● **Assignment**:
Extract every entry word for word.

● **Exercise material**:
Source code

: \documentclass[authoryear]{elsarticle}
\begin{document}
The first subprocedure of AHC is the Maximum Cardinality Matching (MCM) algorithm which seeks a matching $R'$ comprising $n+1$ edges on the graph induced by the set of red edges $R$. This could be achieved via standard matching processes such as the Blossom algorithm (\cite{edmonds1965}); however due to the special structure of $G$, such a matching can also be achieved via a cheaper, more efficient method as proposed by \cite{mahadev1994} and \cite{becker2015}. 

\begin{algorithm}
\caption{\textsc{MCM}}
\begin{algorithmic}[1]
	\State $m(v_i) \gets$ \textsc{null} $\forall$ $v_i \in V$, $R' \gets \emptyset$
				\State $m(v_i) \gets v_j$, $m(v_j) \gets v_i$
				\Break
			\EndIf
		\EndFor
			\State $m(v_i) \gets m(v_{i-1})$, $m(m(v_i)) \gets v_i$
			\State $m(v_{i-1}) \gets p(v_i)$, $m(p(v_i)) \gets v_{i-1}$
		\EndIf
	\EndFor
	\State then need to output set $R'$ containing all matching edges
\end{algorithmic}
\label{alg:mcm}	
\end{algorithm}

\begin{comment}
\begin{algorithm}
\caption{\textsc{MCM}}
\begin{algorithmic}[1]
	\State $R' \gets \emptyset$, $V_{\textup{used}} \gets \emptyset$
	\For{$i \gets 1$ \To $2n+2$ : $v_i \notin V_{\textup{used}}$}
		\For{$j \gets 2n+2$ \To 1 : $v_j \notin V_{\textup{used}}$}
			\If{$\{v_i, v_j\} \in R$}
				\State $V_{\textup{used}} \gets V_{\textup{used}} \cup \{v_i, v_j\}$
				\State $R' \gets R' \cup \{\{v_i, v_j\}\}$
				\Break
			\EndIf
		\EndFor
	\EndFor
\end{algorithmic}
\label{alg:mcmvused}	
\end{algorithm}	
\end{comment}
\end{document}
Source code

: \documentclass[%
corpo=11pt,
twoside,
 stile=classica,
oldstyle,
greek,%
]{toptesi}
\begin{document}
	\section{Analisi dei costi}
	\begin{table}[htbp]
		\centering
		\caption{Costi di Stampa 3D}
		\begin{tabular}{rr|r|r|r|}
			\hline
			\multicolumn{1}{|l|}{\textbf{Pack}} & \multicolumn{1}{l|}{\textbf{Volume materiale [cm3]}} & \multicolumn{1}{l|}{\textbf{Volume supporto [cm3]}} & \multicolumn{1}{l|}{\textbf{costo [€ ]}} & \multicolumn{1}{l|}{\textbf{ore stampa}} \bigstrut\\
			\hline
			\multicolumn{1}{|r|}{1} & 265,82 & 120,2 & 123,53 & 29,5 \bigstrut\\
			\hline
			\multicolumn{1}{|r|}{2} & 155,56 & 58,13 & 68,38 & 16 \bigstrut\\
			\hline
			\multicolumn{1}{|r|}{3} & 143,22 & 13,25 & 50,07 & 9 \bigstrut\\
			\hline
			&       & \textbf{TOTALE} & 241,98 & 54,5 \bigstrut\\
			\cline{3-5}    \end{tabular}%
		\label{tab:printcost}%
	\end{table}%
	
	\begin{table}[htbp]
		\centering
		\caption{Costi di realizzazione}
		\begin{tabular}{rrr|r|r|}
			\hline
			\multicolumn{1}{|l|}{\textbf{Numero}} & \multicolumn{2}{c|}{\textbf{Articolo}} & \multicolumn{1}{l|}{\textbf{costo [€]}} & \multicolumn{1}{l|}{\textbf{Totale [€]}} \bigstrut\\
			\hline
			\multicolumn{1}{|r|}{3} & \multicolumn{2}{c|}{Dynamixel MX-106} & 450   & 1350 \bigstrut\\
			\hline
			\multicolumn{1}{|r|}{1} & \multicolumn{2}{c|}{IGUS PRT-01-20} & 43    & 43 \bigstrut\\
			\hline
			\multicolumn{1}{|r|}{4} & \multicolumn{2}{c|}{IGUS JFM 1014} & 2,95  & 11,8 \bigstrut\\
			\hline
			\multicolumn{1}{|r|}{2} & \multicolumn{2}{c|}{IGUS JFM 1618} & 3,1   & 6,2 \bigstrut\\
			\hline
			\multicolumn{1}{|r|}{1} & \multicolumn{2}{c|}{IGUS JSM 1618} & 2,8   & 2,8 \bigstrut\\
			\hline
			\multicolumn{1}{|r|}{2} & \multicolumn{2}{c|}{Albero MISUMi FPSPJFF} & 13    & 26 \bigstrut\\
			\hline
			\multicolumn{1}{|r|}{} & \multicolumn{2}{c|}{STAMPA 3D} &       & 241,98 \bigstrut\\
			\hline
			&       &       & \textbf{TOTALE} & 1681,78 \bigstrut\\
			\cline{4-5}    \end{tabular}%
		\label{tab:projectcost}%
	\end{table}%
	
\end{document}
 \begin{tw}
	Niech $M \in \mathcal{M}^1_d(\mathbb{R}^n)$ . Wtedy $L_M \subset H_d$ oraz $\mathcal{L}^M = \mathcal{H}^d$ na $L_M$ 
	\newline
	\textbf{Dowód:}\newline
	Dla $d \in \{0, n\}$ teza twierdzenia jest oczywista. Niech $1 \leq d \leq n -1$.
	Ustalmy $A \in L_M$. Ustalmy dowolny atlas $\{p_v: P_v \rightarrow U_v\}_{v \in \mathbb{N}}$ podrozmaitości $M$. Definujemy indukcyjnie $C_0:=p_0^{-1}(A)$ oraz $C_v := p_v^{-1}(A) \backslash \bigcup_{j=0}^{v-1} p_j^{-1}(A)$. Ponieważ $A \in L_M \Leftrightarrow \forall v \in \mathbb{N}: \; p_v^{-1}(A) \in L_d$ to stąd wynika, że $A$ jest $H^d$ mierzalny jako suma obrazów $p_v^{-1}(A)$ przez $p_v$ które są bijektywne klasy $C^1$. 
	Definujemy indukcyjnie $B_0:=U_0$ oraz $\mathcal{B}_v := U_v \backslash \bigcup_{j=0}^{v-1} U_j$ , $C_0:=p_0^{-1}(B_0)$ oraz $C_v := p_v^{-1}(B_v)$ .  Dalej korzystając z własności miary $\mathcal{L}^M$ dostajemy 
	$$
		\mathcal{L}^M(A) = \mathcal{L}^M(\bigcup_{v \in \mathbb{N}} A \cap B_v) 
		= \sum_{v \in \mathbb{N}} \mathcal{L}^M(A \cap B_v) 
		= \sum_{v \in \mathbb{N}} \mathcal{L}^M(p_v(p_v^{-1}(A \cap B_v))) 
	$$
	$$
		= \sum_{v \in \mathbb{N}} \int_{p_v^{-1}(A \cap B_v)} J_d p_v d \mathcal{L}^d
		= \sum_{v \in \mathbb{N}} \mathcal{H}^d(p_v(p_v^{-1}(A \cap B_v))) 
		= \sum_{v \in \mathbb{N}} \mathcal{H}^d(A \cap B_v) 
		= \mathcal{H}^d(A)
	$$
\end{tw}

● **The completed task**:
Source code

: \documentclass[authoryear]{elsarticle}
\begin{document}
The first subprocedure of AHC is the Maximum Cardinality Matching (MCM) algorithm which seeks a matching $R'$ comprising $n+1$ edges on the graph induced by the set of red edges $R$. This could be achieved via standard matching processes such as the Blossom algorithm (\cite{edmonds1965}); however due to the special structure of $G$, such a matching can also be achieved via a cheaper, more efficient method as proposed by \cite{mahadev1994} and \cite{becker2015}. 

\begin{algorithm}
\caption{\textsc{MCM}}
\begin{algorithmic}[1]
	\State $m(v_i) \gets$ \textsc{null} $\forall$ $v_i \in V$, $R' \gets \emptyset$
				\State $m(v_i) \gets v_j$, $m(v_j) \gets v_i$
				\Break
			\EndIf
		\EndFor
			\State $m(v_i) \gets m(v_{i-1})$, $m(m(v_i)) \gets v_i$
			\State $m(v_{i-1}) \gets p(v_i)$, $m(p(v_i)) \gets v_{i-1}$
		\EndIf
	\EndFor
	\State then need to output set $R'$ containing all matching edges
\end{algorithmic}
\label{alg:mcm}	
\end{algorithm}

\begin{comment}
\begin{algorithm}
\caption{\textsc{MCM}}
\begin{algorithmic}[1]
	\State $R' \gets \emptyset$, $V_{\textup{used}} \gets \emptyset$
	\For{$i \gets 1$ \To $2n+2$ : $v_i \notin V_{\textup{used}}$}
		\For{$j \gets 2n+2$ \To 1 : $v_j \notin V_{\textup{used}}$}
			\If{$\{v_i, v_j\} \in R$}
				\State $V_{\textup{used}} \gets V_{\textup{used}} \cup \{v_i, v_j\}$
				\State $R' \gets R' \cup \{\{v_i, v_j\}\}$
				\Break
			\EndIf
		\EndFor
	\EndFor
\end{algorithmic}
\label{alg:mcmvused}	
\end{algorithm}	
\end{comment}
\end{document}
Source code

: \documentclass[%
corpo=11pt,
twoside,
 stile=classica,
oldstyle,
greek,%
]{toptesi}
\begin{document}
	\section{Analisi dei costi}
	\begin{table}[htbp]
		\centering
		\caption{Costi di Stampa 3D}
		\begin{tabular}{rr|r|r|r|}
			\hline
			\multicolumn{1}{|l|}{\textbf{Pack}} & \multicolumn{1}{l|}{\textbf{Volume materiale [cm3]}} & \multicolumn{1}{l|}{\textbf{Volume supporto [cm3]}} & \multicolumn{1}{l|}{\textbf{costo [€ ]}} & \multicolumn{1}{l|}{\textbf{ore stampa}} \bigstrut\\
			\hline
			\multicolumn{1}{|r|}{1} & 265,82 & 120,2 & 123,53 & 29,5 \bigstrut\\
			\hline
			\multicolumn{1}{|r|}{2} & 155,56 & 58,13 & 68,38 & 16 \bigstrut\\
			\hline
			\multicolumn{1}{|r|}{3} & 143,22 & 13,25 & 50,07 & 9 \bigstrut\\
			\hline
			&       & \textbf{TOTALE} & 241,98 & 54,5 \bigstrut\\
			\cline{3-5}    \end{tabular}%
		\label{tab:printcost}%
	\end{table}%
	
	\begin{table}[htbp]
		\centering
		\caption{Costi di realizzazione}
		\begin{tabular}{rrr|r|r|}
			\hline
			\multicolumn{1}{|l|}{\textbf{Numero}} & \multicolumn{2}{c|}{\textbf{Articolo}} & \multicolumn{1}{l|}{\textbf{costo [€]}} & \multicolumn{1}{l|}{\textbf{Totale [€]}} \bigstrut\\
			\hline
			\multicolumn{1}{|r|}{3} & \multicolumn{2}{c|}{Dynamixel MX-106} & 450   & 1350 \bigstrut\\
			\hline
			\multicolumn{1}{|r|}{1} & \multicolumn{2}{c|}{IGUS PRT-01-20} & 43    & 43 \bigstrut\\
			\hline
			\multicolumn{1}{|r|}{4} & \multicolumn{2}{c|}{IGUS JFM 1014} & 2,95  & 11,8 \bigstrut\\
			\hline
			\multicolumn{1}{|r|}{2} & \multicolumn{2}{c|}{IGUS JFM 1618} & 3,1   & 6,2 \bigstrut\\
			\hline
			\multicolumn{1}{|r|}{1} & \multicolumn{2}{c|}{IGUS JSM 1618} & 2,8   & 2,8 \bigstrut\\
			\hline
			\multicolumn{1}{|r|}{2} & \multicolumn{2}{c|}{Albero MISUMi FPSPJFF} & 13    & 26 \bigstrut\\
			\hline
			\multicolumn{1}{|r|}{} & \multicolumn{2}{c|}{STAMPA 3D} &       & 241,98 \bigstrut\\
			\hline
			&       &       & \textbf{TOTALE} & 1681,78 \bigstrut\\
			\cline{4-5}    \end{tabular}%
		\label{tab:projectcost}%
	\end{table}%
	
\end{document}
 \begin{tw}
	Niech $M \in \mathcal{M}^1_d(\mathbb{R}^n)$ . Wtedy $L_M \subset H_d$ oraz $\mathcal{L}^M = \mathcal{H}^d$ na $L_M$ 
	\newline
	\textbf{Dowód:}\newline
	Dla $d \in \{0, n\}$ teza twierdzenia jest oczywista. Niech $1 \leq d \leq n -1$.
	Ustalmy $A \in L_M$. Ustalmy dowolny atlas $\{p_v: P_v \rightarrow U_v\}_{v \in \mathbb{N}}$ podrozmaitości $M$. Definujemy indukcyjnie $C_0:=p_0^{-1}(A)$ oraz $C_v := p_v^{-1}(A) \backslash \bigcup_{j=0}^{v-1} p_j^{-1}(A)$. Ponieważ $A \in L_M \Leftrightarrow \forall v \in \mathbb{N}: \; p_v^{-1}(A) \in L_d$ to stąd wynika, że $A$ jest $H^d$ mierzalny jako suma obrazów $p_v^{-1}(A)$ przez $p_v$ które są bijektywne klasy $C^1$. 
	Definujemy indukcyjnie $B_0:=U_0$ oraz $\mathcal{B}_v := U_v \backslash \bigcup_{j=0}^{v-1} U_j$ , $C_0:=p_0^{-1}(B_0)$ oraz $C_v := p_v^{-1}(B_v)$ .  Dalej korzystając z własności miary $\mathcal{L}^M$ dostajemy 
	$$
		\mathcal{L}^M(A) = \mathcal{L}^M(\bigcup_{v \in \mathbb{N}} A \cap B_v) 
		= \sum_{v \in \mathbb{N}} \mathcal{L}^M(A \cap B_v) 
		= \sum_{v \in \mathbb{N}} \mathcal{L}^M(p_v(p_v^{-1}(A \cap B_v))) 
	$$
	$$
		= \sum_{v \in \mathbb{N}} \int_{p_v^{-1}(A \cap B_v)} J_d p_v d \mathcal{L}^d
		= \sum_{v \in \mathbb{N}} \mathcal{H}^d(p_v(p_v^{-1}(A \cap B_v))) 
		= \sum_{v \in \mathbb{N}} \mathcal{H}^d(A \cap B_v) 
		= \mathcal{H}^d(A)
	$$
\end{tw}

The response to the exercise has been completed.